== Provided material ==

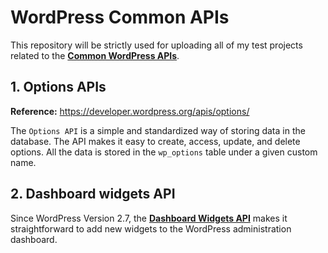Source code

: # WordPress Common APIs

This repository will be strictly used for uploading all of my test projects related to the **[Common WordPress APIs](https://developer.wordpress.org/apis/)**.

## 1. Options APIs

**Reference:** https://developer.wordpress.org/apis/options/

The `Options API` is a simple and standardized way of storing data in the database. The API makes it easy to create, access, update, and delete options. All the data is stored in the `wp_options` table under a given custom name.

## 2. Dashboard widgets API

Since WordPress Version 2.7, the **[Dashboard Widgets API](https://developer.wordpress.org/apis/dashboard-widgets/)** makes it straightforward to add new widgets to the WordPress administration dashboard.
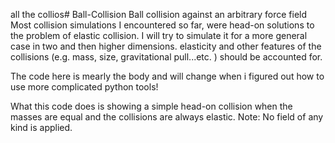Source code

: all the collios# Ball-Collision
Ball collision against an arbitrary force field 
Most collision simulations I encountered so far, were head-on solutions to the problem of elastic collision.
I will try to simulate it for a more general case in two and then higher dimensions.
elasticity and other features of the collisions (e.g. mass, size, gravitational pull...etc. ) should be accounted for.

The code here is mearly the body and will change when i figured out how to use more complicated python tools!

What this code does is showing a simple head-on collision when the masses are equal and the collisions are always elastic.
Note: No field of any kind is applied.
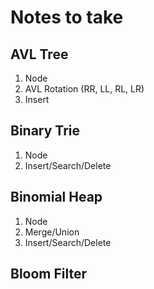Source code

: # Notes to take

## AVL Tree

1. Node
2. AVL Rotation (RR, LL, RL, LR)
3. Insert

## Binary Trie

1. Node
2. Insert/Search/Delete

## Binomial Heap

1. Node
2. Merge/Union
3. Insert/Search/Delete

## Bloom Filter
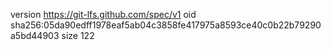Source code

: version https://git-lfs.github.com/spec/v1
oid sha256:05da90edff1978eaf5ab04c3858fe417975a8593ce40c0b22b79290a5bd44903
size 122
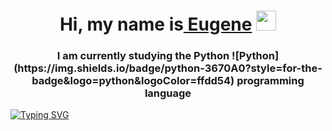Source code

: <h1 align="center">Hi, my name is<a href="https://solsdev.site/" target="_blank"> Eugene</a> 
<img src="https://github.com/blackcater/blackcater/raw/main/images/Hi.gif" height="32"/></h1>
<h3 align="center">I am currently studying the Python ![Python](https://img.shields.io/badge/python-3670A0?style=for-the-badge&logo=python&logoColor=ffdd54)
 programming language</h3>

[![Typing SVG](https://readme-typing-svg.herokuapp.com?vCenter=true&lines=Telegram%3A+%40stirel)](https://git.io/typing-svg)

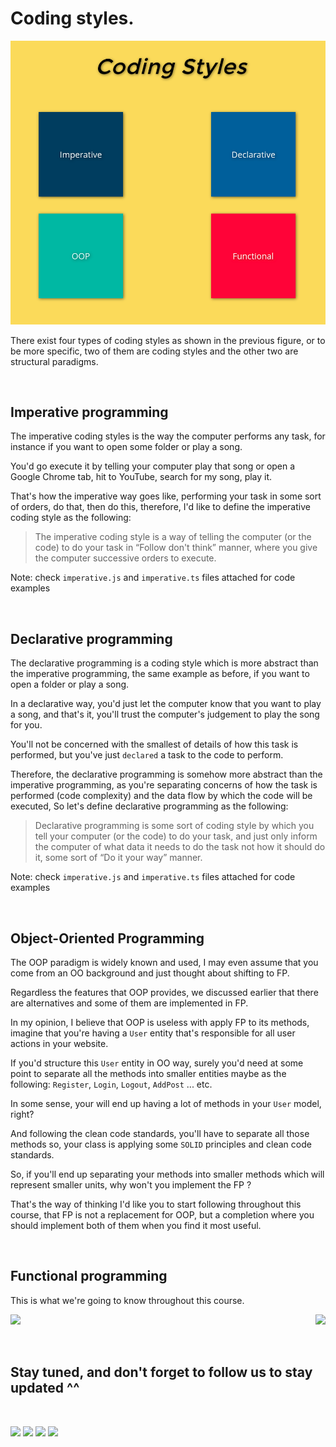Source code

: # Coding styles.

![Coding styles](coding-styles.png)

There exist four types of coding styles as shown in the previous figure, or to be more specific, two of them are coding styles and the other two are structural paradigms.

<br>

## Imperative programming

The imperative coding styles is the way the computer performs any task, for instance if you want to open some folder or play a song.

You'd go execute it by telling your computer play that song or open a Google Chrome tab, hit to YouTube, search for my song, play it.

That's how the imperative way goes like, performing your task in some sort of orders, do that, then do this, therefore, I'd like to define the imperative coding style as the following:

> The imperative coding style is a way of telling the computer (or the code) to do your task in “Follow don't think” manner, where you give the computer successive orders to execute.

Note: check `imperative.js` and `imperative.ts` files attached for code examples

<br>

## Declarative programming

The declarative programming is a coding style which is more abstract than the imperative programming, the same example as before, if you want to open a folder or play a song.

In a declarative way, you'd just let the computer know that you want to play a song, and that's it, you'll trust the computer's judgement to play the song for you.

You'll not be concerned with the smallest of details of how this task is performed, but you've just `declared` a task to the code to perform.

Therefore, the declarative programming is somehow more abstract than the imperative programming, as you're separating concerns of how the task is performed (code complexity) and the data flow by which the code will be executed, So let's define declarative programming as the following:

> Declarative programming is some sort of coding style by which you tell your computer (or the code) to do your task, and just only inform the computer of what data it needs to do the task not how it should do it, some sort of “Do it your way” manner.

Note: check `imperative.js` and `imperative.ts` files attached for code examples

<br>

## Object-Oriented Programming

The OOP paradigm is widely known and used, I may even assume that you come from an OO background and just thought about shifting to FP.

Regardless the features that OOP provides, we discussed earlier that there are alternatives and some of them are implemented in FP.

In my opinion, I believe that OOP is useless with apply FP to its methods, imagine that you're having a `User` entity that's responsible for all user actions in your website.

If you'd structure this `User` entity in OO way, surely you'd need at some point to separate all the methods into smaller entities maybe as the following: `Register`, `Login`, `Logout`, `AddPost` ... etc.

In some sense, your will end up having a lot of methods in your `User` model, right?

And following the clean code standards, you'll have to separate all those methods so, your class is applying some `SOLID` principles and clean code standards.

So, if you'll end up separating your methods into smaller methods which will represent smaller units, why won't you implement the FP ?

That's the way of thinking I'd like you to start following throughout this course, that FP is not a replacement for OOP, but a completion where you should implement both of them when you find it most useful.

<br>

## Functional programming

This is what we're going to know throughout this course.

<a href="https://github.com/ahmedosama-st/the-real-functional-javascript/tree/master/manuscript-free-sample/section-1-introduction/lecture-2-the-four-pillars-of-fp">
  <img  src="https://img.shields.io/badge/-Previous-blueviolet" align="left"  />
</a>

<a href="https://github.com/ahmedosama-st/the-real-functional-javascript/tree/master/manuscript-free-sample/section-2-functions/lecture-1-do-you-know-what-is-a-function">
  <img  src="https://img.shields.io/badge/-Next-blueviolet" align="right"  />
</a>

<br>
<br>
<br>

## Stay tuned, and don't forget to follow us to stay updated ^^

<br>

[<img src="https://img.shields.io/badge/-Facebook-1877F2?style=for-the-badge&logo=Facebook&logoColor=white"/>](https://www.facebook.com/SecTheaterEG)
[<img src="https://img.shields.io/badge/-Telegram-26A5E4?style=for-the-badge&logo=Telegram&logoColor=white"/>](https://t.me/sectheater)
[<img src="https://img.shields.io/badge/-Discord-7289DA?style=for-the-badge&logo=Discord&logoColor=white"/>](https://discord.com/invite/4VqCstahAR)
[<img src="https://img.shields.io/badge/-YouTube-FF0000?style=for-the-badge&logo=YouTube&logoColor=white"/>](http://youtube.com/c/SecTheater/)
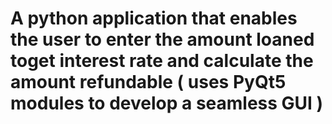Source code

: # A python application that enables the user  to enter the  amount loaned toget interest rate and calculate the amount refundable ( uses  PyQt5 modules  to  develop a  seamless GUI )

===

> [Exercise] Leave out the pictures; repeat the data exactly.

> [Solution to the exercise]
Source code

: # WordPress Common APIs

This repository will be strictly used for uploading all of my test projects related to the **[Common WordPress APIs](https://developer.wordpress.org/apis/)**.

## 1. Options APIs

**Reference:** https://developer.wordpress.org/apis/options/

The `Options API` is a simple and standardized way of storing data in the database. The API makes it easy to create, access, update, and delete options. All the data is stored in the `wp_options` table under a given custom name.

## 2. Dashboard widgets API

Since WordPress Version 2.7, the **[Dashboard Widgets API](https://developer.wordpress.org/apis/dashboard-widgets/)** makes it straightforward to add new widgets to the WordPress administration dashboard.
Source code

: all the collios# Ball-Collision
Ball collision against an arbitrary force field 
Most collision simulations I encountered so far, were head-on solutions to the problem of elastic collision.
I will try to simulate it for a more general case in two and then higher dimensions.
elasticity and other features of the collisions (e.g. mass, size, gravitational pull...etc. ) should be accounted for.

The code here is mearly the body and will change when i figured out how to use more complicated python tools!

What this code does is showing a simple head-on collision when the masses are equal and the collisions are always elastic.
Note: No field of any kind is applied.
Source code

: # Notes to take

## AVL Tree

1. Node
2. AVL Rotation (RR, LL, RL, LR)
3. Insert

## Binary Trie

1. Node
2. Insert/Search/Delete

## Binomial Heap

1. Node
2. Merge/Union
3. Insert/Search/Delete

## Bloom Filter
Source code

: version https://git-lfs.github.com/spec/v1
oid sha256:05da90edff1978eaf5ab04c3858fe417975a8593ce40c0b22b79290a5bd44903
size 122
Source code

: <h1 align="center">Hi, my name is<a href="https://solsdev.site/" target="_blank"> Eugene</a> 
<img src="https://github.com/blackcater/blackcater/raw/main/images/Hi.gif" height="32"/></h1>
<h3 align="center">I am currently studying the Python ![Python](https://img.shields.io/badge/python-3670A0?style=for-the-badge&logo=python&logoColor=ffdd54)
 programming language</h3>

[![Typing SVG](https://readme-typing-svg.herokuapp.com?vCenter=true&lines=Telegram%3A+%40stirel)](https://git.io/typing-svg)

Source code

: # Coding styles.

![Coding styles](coding-styles.png)

There exist four types of coding styles as shown in the previous figure, or to be more specific, two of them are coding styles and the other two are structural paradigms.

<br>

## Imperative programming

The imperative coding styles is the way the computer performs any task, for instance if you want to open some folder or play a song.

You'd go execute it by telling your computer play that song or open a Google Chrome tab, hit to YouTube, search for my song, play it.

That's how the imperative way goes like, performing your task in some sort of orders, do that, then do this, therefore, I'd like to define the imperative coding style as the following:

> The imperative coding style is a way of telling the computer (or the code) to do your task in “Follow don't think” manner, where you give the computer successive orders to execute.

Note: check `imperative.js` and `imperative.ts` files attached for code examples

<br>

## Declarative programming

The declarative programming is a coding style which is more abstract than the imperative programming, the same example as before, if you want to open a folder or play a song.

In a declarative way, you'd just let the computer know that you want to play a song, and that's it, you'll trust the computer's judgement to play the song for you.

You'll not be concerned with the smallest of details of how this task is performed, but you've just `declared` a task to the code to perform.

Therefore, the declarative programming is somehow more abstract than the imperative programming, as you're separating concerns of how the task is performed (code complexity) and the data flow by which the code will be executed, So let's define declarative programming as the following:

> Declarative programming is some sort of coding style by which you tell your computer (or the code) to do your task, and just only inform the computer of what data it needs to do the task not how it should do it, some sort of “Do it your way” manner.

Note: check `imperative.js` and `imperative.ts` files attached for code examples

<br>

## Object-Oriented Programming

The OOP paradigm is widely known and used, I may even assume that you come from an OO background and just thought about shifting to FP.

Regardless the features that OOP provides, we discussed earlier that there are alternatives and some of them are implemented in FP.

In my opinion, I believe that OOP is useless with apply FP to its methods, imagine that you're having a `User` entity that's responsible for all user actions in your website.

If you'd structure this `User` entity in OO way, surely you'd need at some point to separate all the methods into smaller entities maybe as the following: `Register`, `Login`, `Logout`, `AddPost` ... etc.

In some sense, your will end up having a lot of methods in your `User` model, right?

And following the clean code standards, you'll have to separate all those methods so, your class is applying some `SOLID` principles and clean code standards.

So, if you'll end up separating your methods into smaller methods which will represent smaller units, why won't you implement the FP ?

That's the way of thinking I'd like you to start following throughout this course, that FP is not a replacement for OOP, but a completion where you should implement both of them when you find it most useful.

<br>

## Functional programming

This is what we're going to know throughout this course.

<a href="https://github.com/ahmedosama-st/the-real-functional-javascript/tree/master/manuscript-free-sample/section-1-introduction/lecture-2-the-four-pillars-of-fp">
  <img  src="https://img.shields.io/badge/-Previous-blueviolet" align="left"  />
</a>

<a href="https://github.com/ahmedosama-st/the-real-functional-javascript/tree/master/manuscript-free-sample/section-2-functions/lecture-1-do-you-know-what-is-a-function">
  <img  src="https://img.shields.io/badge/-Next-blueviolet" align="right"  />
</a>

<br>
<br>
<br>

## Stay tuned, and don't forget to follow us to stay updated ^^

<br>

[<img src="https://img.shields.io/badge/-Facebook-1877F2?style=for-the-badge&logo=Facebook&logoColor=white"/>](https://www.facebook.com/SecTheaterEG)
[<img src="https://img.shields.io/badge/-Telegram-26A5E4?style=for-the-badge&logo=Telegram&logoColor=white"/>](https://t.me/sectheater)
[<img src="https://img.shields.io/badge/-Discord-7289DA?style=for-the-badge&logo=Discord&logoColor=white"/>](https://discord.com/invite/4VqCstahAR)
[<img src="https://img.shields.io/badge/-YouTube-FF0000?style=for-the-badge&logo=YouTube&logoColor=white"/>](http://youtube.com/c/SecTheater/)
Source code

: # A python application that enables the user  to enter the  amount loaned toget interest rate and calculate the amount refundable ( uses  PyQt5 modules  to  develop a  seamless GUI )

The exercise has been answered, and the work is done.